Waheguru Ji ka Khalsa Waheguru Ji Ki fateh.

some have a notion that there are two words and they are different.

GURbani to mean ALL BANI that is in the Guru Granth sahib Jee and is today our SHABAD GURU..

While GURUbani is meant to convey the actual BANI written ONLY by the Sikh GURUS....and this excludes Bhagat bani, Bani of Sunder Ji, Bhatt Swaiyehs, Bani of Sheikh Farid...

I think it is a MISCONCEPTION to separate the two....I put that there is ONLY ONE - GURBANI and that is ALL that in the GURU GRANTH SAHIB JEE which is our Shabad Guru.  We should NOT try and SEFREGATE the Sikh Gurus from the others...for that would be tantamount to going agaisnt our GURU JI, who intentionally "brought all the others on board", placed them on the same TAKHAT as themsleves and installed their Bani as well as their own on the Same Shabad GURU Platform of GURU GRANTH JI which is reverred by all sikhs as our GURU.

These people are either just playing semantics wth words ( IN the GURU GRANTH SAHIB JEE the woirds GUR and GURU are interchangeably used..so it can be GURbani and GURUbani ) or they have a hidden agenda to try and separate the Bhagats and others from the GURUS and create an artifical divide and negate the entire work and philosophy of our GURUS.

Jarnail Singh


----------



## Arvind (Dec 2, 2004)

Writings of All those in Guru Granth Sahib ji have equal stature for me, as they all make Gurubani.
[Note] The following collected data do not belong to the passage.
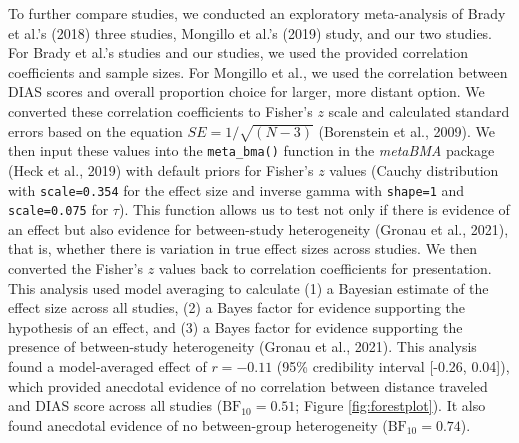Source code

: \documentclass[
  pub,floatsintext]{apa6}
\begin{document}
To further compare studies, we conducted an exploratory meta-analysis of Brady et al.'s (2018) three studies, Mongillo et al.'s (2019) study, and our two studies. For Brady et al.'s studies and our studies, we used the provided correlation coefficients and sample sizes. For Mongillo et al., we used the correlation between DIAS scores and overall proportion choice for larger, more distant option. We converted these correlation coefficients to Fisher's \(z\) scale and calculated standard errors based on the equation \(SE = 1 / \sqrt{(N - 3)}\) (Borenstein et al., 2009). We then input these values into the \texttt{meta\_bma()} function in the \emph{metaBMA} package (Heck et al., 2019) with default priors for Fisher's \(z\) values (Cauchy distribution with \texttt{scale=0.354} for the effect size and inverse gamma with \texttt{shape=1} and \texttt{scale=0.075} for \(\tau\)). This function allows us to test not only if there is evidence of an effect but also evidence for between-study heterogeneity (Gronau et al., 2021), that is, whether there is variation in true effect sizes across studies. We then converted the Fisher's \(z\) values back to correlation coefficients for presentation. This analysis used model averaging to calculate (1) a Bayesian estimate of the effect size across all studies, (2) a Bayes factor for evidence supporting the hypothesis of an effect, and (3) a Bayes factor for evidence supporting the presence of between-study heterogeneity (Gronau et al., 2021). This analysis found a model-averaged effect of \(r = -0.11\) (95\% credibility interval {[}-0.26, 0.04{]}), which provided anecdotal evidence of no correlation between distance traveled and DIAS score across all studies (\(\mathrm{BF}_{\textrm{10}} = 0.51\); Figure \ref{fig:forestplot}). It also found anecdotal evidence of no between-group heterogeneity (\(\mathrm{BF}_{\textrm{10}} = 0.74\)).
\end{document}
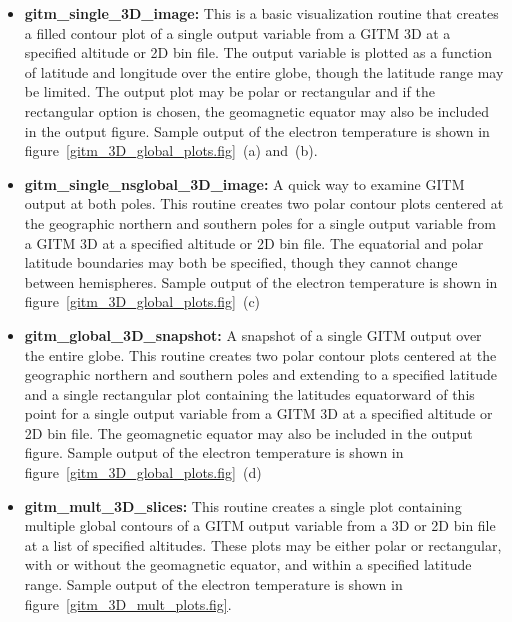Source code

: \begin{itemize}
\item[]{{\bf gitm\_single\_3D\_image:}  This is a basic visualization routine that creates a filled contour plot of a single output variable from a GITM 3D at a specified altitude or 2D bin file.  The output variable is plotted as a function of latitude and longitude over the entire globe, though the latitude range may be limited.  The output plot may be polar or rectangular and if the rectangular option is chosen, the geomagnetic equator may also be included in the output figure.  Sample output of the electron temperature is shown in figure~\ref{gitm_3D_global_plots.fig}~(a) and~(b).}
\item[]{{\bf gitm\_single\_nsglobal\_3D\_image:}  A quick way to examine GITM output at both poles.  This routine creates two polar contour plots centered at the geographic northern and southern poles for a single output variable from a GITM 3D at a specified altitude or 2D bin file.  The equatorial and polar latitude boundaries may both be specified, though they cannot change between hemispheres.  Sample output of the electron temperature is shown in figure~\ref{gitm_3D_global_plots.fig}~(c)}
\item[]{{\bf gitm\_global\_3D\_snapshot:}  A snapshot of a single GITM output over the entire globe.  This routine creates two polar contour plots centered at the geographic northern and southern poles and extending to a specified latitude and a single rectangular plot containing the latitudes equatorward of this point for a single output variable from a GITM 3D at a specified altitude or 2D bin file.  The geomagnetic equator may also be included in the output figure.  Sample output of the electron temperature is shown in figure~\ref{gitm_3D_global_plots.fig}~(d)}
\item[]{{\bf gitm\_mult\_3D\_slices:}  This routine creates a single plot containing multiple global contours of a GITM output variable from a 3D or 2D bin file at a list of specified altitudes.  These plots may be either polar or rectangular, with or without the geomagnetic equator, and within a specified latitude range.  Sample output of the electron temperature is shown in figure~\ref{gitm_3D_mult_plots.fig}.}
\end{itemize}

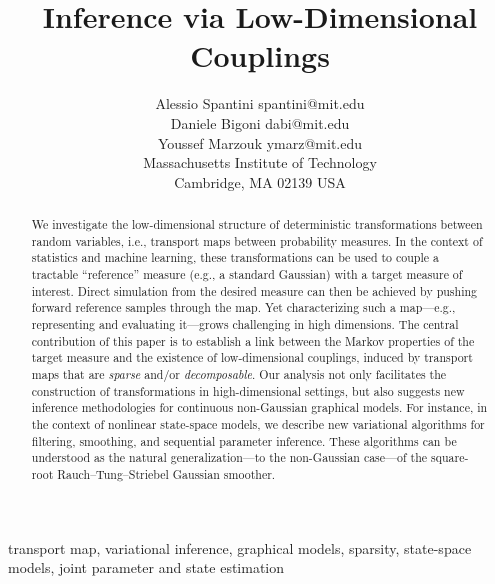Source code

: \documentclass[twoside,11pt]{article}
\begin{document}
\title{Inference via Low-Dimensional Couplings}

\author{\name Alessio Spantini \email spantini@mit.edu \\
        \name Daniele Bigoni \email dabi@mit.edu \\
        \name Youssef Marzouk \email ymarz@mit.edu \\
       \addr %
       Massachusetts Institute of Technology\\
       Cambridge, MA 02139 USA}


\maketitle

\begin{abstract}%
%
We investigate the low-dimensional structure of deterministic
transformations between random variables, i.e., transport maps between
probability measures. 
%
%
In the context of statistics and machine learning, these
transformations can be used to couple a tractable ``reference''
measure (e.g., a standard Gaussian) with a target measure of
interest.
%
%
Direct simulation from the desired measure can then be achieved by %
pushing forward reference samples through the map. %
Yet characterizing such a map---e.g., representing and evaluating it---grows challenging in high dimensions.
%
The central contribution of this paper is to establish a link between
the Markov properties of the target measure %
%
and the existence of low-dimensional couplings, induced by transport maps
that are \textit{sparse} and/or \textit{decomposable}.  Our analysis
not only facilitates the construction of transformations in
high-dimensional settings, but also suggests new inference
methodologies for continuous non-Gaussian graphical models.  For
instance, in the context of nonlinear state-space models, we describe
new variational algorithms for filtering, smoothing, and sequential
parameter inference.
%
These algorithms can be understood as the natural
generalization---to the non-Gaussian
case---of the square-root
Rauch--Tung--Striebel Gaussian smoother.
\end{abstract}

\begin{keywords}
  transport map, 
  variational inference,
  graphical models,
  sparsity,
  state-space models,
  joint parameter and state estimation
\end{keywords}
\end{document}
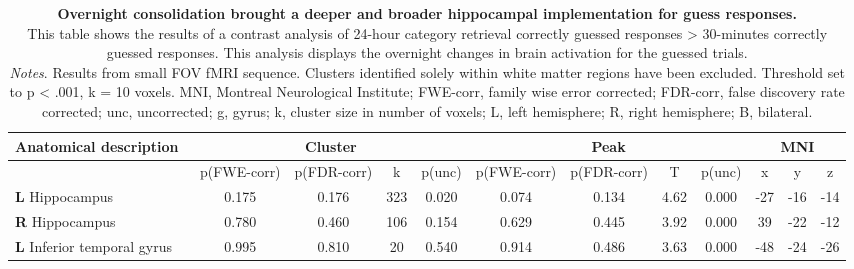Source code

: \begin{landscape}
\begin{table}[!ht]
    \vspace*{-4cm}
    \raggedright
  \begin{tabular}{ll|cccc|cccc|ccc} \\ \hline
        \multicolumn{2}{l}{\textbf{Anatomical description}} & \multicolumn{4}{c}{\textbf{Cluster}} & \multicolumn{4}{c}{\textbf{Peak}} &  \multicolumn{3}{c}{\textbf{MNI}} \\ \hline
        \multicolumn{2}{l}{\textbf{}} & \multicolumn{1}{l}{p(FWE-corr)} & p(FDR-corr) & k & \multicolumn{1}{l}{p(unc)} & p(FWE-corr) & p(FDR-corr) & T & \multicolumn{1}{l}{p(unc)} & x & y & z \\ \hline
        \textbf{L} Hippocampus & & 0.175 & 0.176 & 323 & 0.020 & 0.074 & 0.134 & 4.62 & 0.000 & -27 & -16 & -14 \\
        \textbf{R} Hippocampus & & 0.780 & 0.460 & 106 & 0.154 & 0.629 & 0.445 & 3.92 & 0.000 & 39 & -22 & -12 \\
        \textbf{L} Inferior temporal gyrus & & 0.995 & 0.810 & 20 & 0.540 & 0.914 & 0.486 & 3.63 & 0.000 & -48 & -24 & -26 \\
    \end{tabular}
    \vspace{1.0 em}
    \caption{\textbf{Overnight consolidation brought a deeper and broader hippocampal implementation for guess responses.} \\ This table shows the results of a contrast analysis of 24-hour category retrieval correctly guessed responses > 30-minutes correctly guessed responses.
    This analysis displays the overnight changes in brain activation for the guessed trials.\\ 
    \vspace{1.0 em} \textit{Notes}. Results from small FOV fMRI sequence. Clusters identified solely within white matter regions have been excluded. Threshold set to p < .001, k = 10 voxels. MNI, Montreal Neurological Institute; FWE-corr, family wise error corrected; FDR-corr, false discovery rate corrected; unc, uncorrected; g, gyrus; k, cluster size in number of voxels; L, left hemisphere; R, right hemisphere; B, bilateral.}
    \label{tab:Unc_Ret2_vs_Ret1}
\end{table}
\end{landscape}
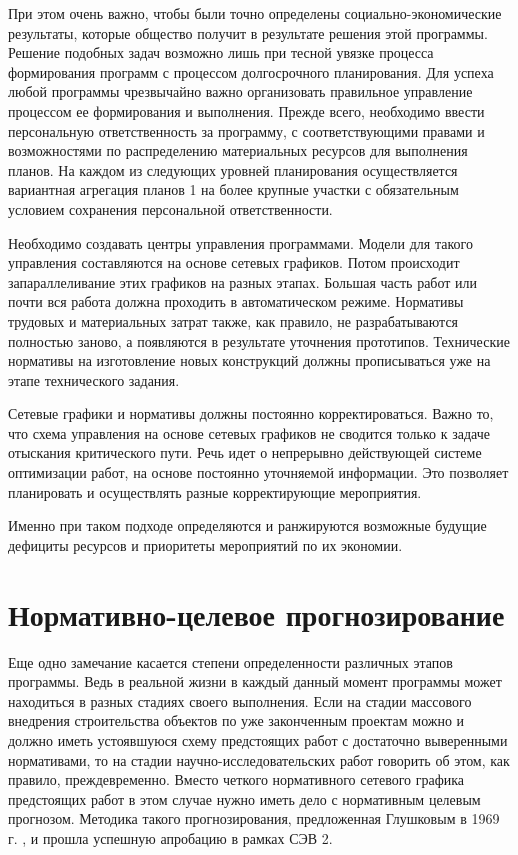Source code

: При этом очень важно, чтобы были точно определены социально-экономические
результаты, которые общество получит в результате решения этой программы.
Решение подобных задач возможно лишь при тесной увязке процесса формирования
программ с процессом долгосрочного планирования. Для успеха любой программы
чрезвычайно важно организовать правильное управление процессом ее формирования и
выполнения. Прежде всего, необходимо ввести персональную ответственность за
программу, с соответствующими правами и возможностями по распределению
материальных ресурсов для выполнения планов. На каждом из следующих уровней
планирования осуществляется вариантная агрегация планов 1 на более крупные
участки с обязательным условием сохранения персональной ответственности.

Необходимо создавать центры управления программами. Модели для такого управления
составляются на основе сетевых графиков. Потом происходит запараллеливание этих
графиков на разных этапах. Большая часть работ или почти вся работа должна
проходить в автоматическом режиме. Нормативы трудовых и материальных затрат
также, как правило, не разрабатываются полностью заново, а появляются в
результате уточнения прототипов. Технические нормативы на изготовление новых
конструкций должны прописываться уже на этапе технического задания.

Сетевые графики и нормативы должны постоянно корректироваться. Важно то, что
схема управления на основе сетевых графиков не сводится только к задаче
отыскания критического пути. Речь идет о непрерывно действующей системе
оптимизации работ, на основе постоянно уточняемой информации. Это позволяет
планировать и осуществлять разные корректирующие мероприятия.

Именно при таком подходе определяются и ранжируются возможные будущие дефициты
ресурсов и приоритеты мероприятий по их экономии.
 
\section{Нормативно-целевое прогнозирование}
 
Еще одно замечание касается степени определенности различных этапов программы.
Ведь в реальной жизни в каждый данный момент программы может находиться в разных
стадиях своего выполнения. Если на стадии массового внедрения строительства
объектов по уже законченным проектам можно и должно иметь устоявшуюся схему
предстоящих работ с достаточно выверенными нормативами, то на стадии
научно-исследовательских работ говорить об этом, как правило, преждевременно.
Вместо четкого нормативного сетевого графика предстоящих работ в этом случае
нужно иметь дело с нормативным целевым прогнозом. Методика такого
прогнозирования, предложенная Глушковым в 1969 г. \cite{b2}, и прошла успешную
апробацию в рамках СЭВ 2. \cite{b3}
In that sense, the explanation to differentiate Gurbani and Gurubani doesnt make any sense. Shabad Guru spoke through the mouth of those souls in human form at that time, those blessed souls.

Regards.


----------



## Neutral Singh (Dec 2, 2004)

i think Gyani has practically a very valid point... 

i was confused while naming my baby... whether 'Gurmastak Singh' or 'Gurumastak Singh' ... but now after reading this article by Gyani ji... i believe Gurmastak Singh is the right choice baby... 

Thanks and Regards


----------



## Arvind (Dec 2, 2004)

Off-Topic: Congratulations young GMS de Papa ji


----------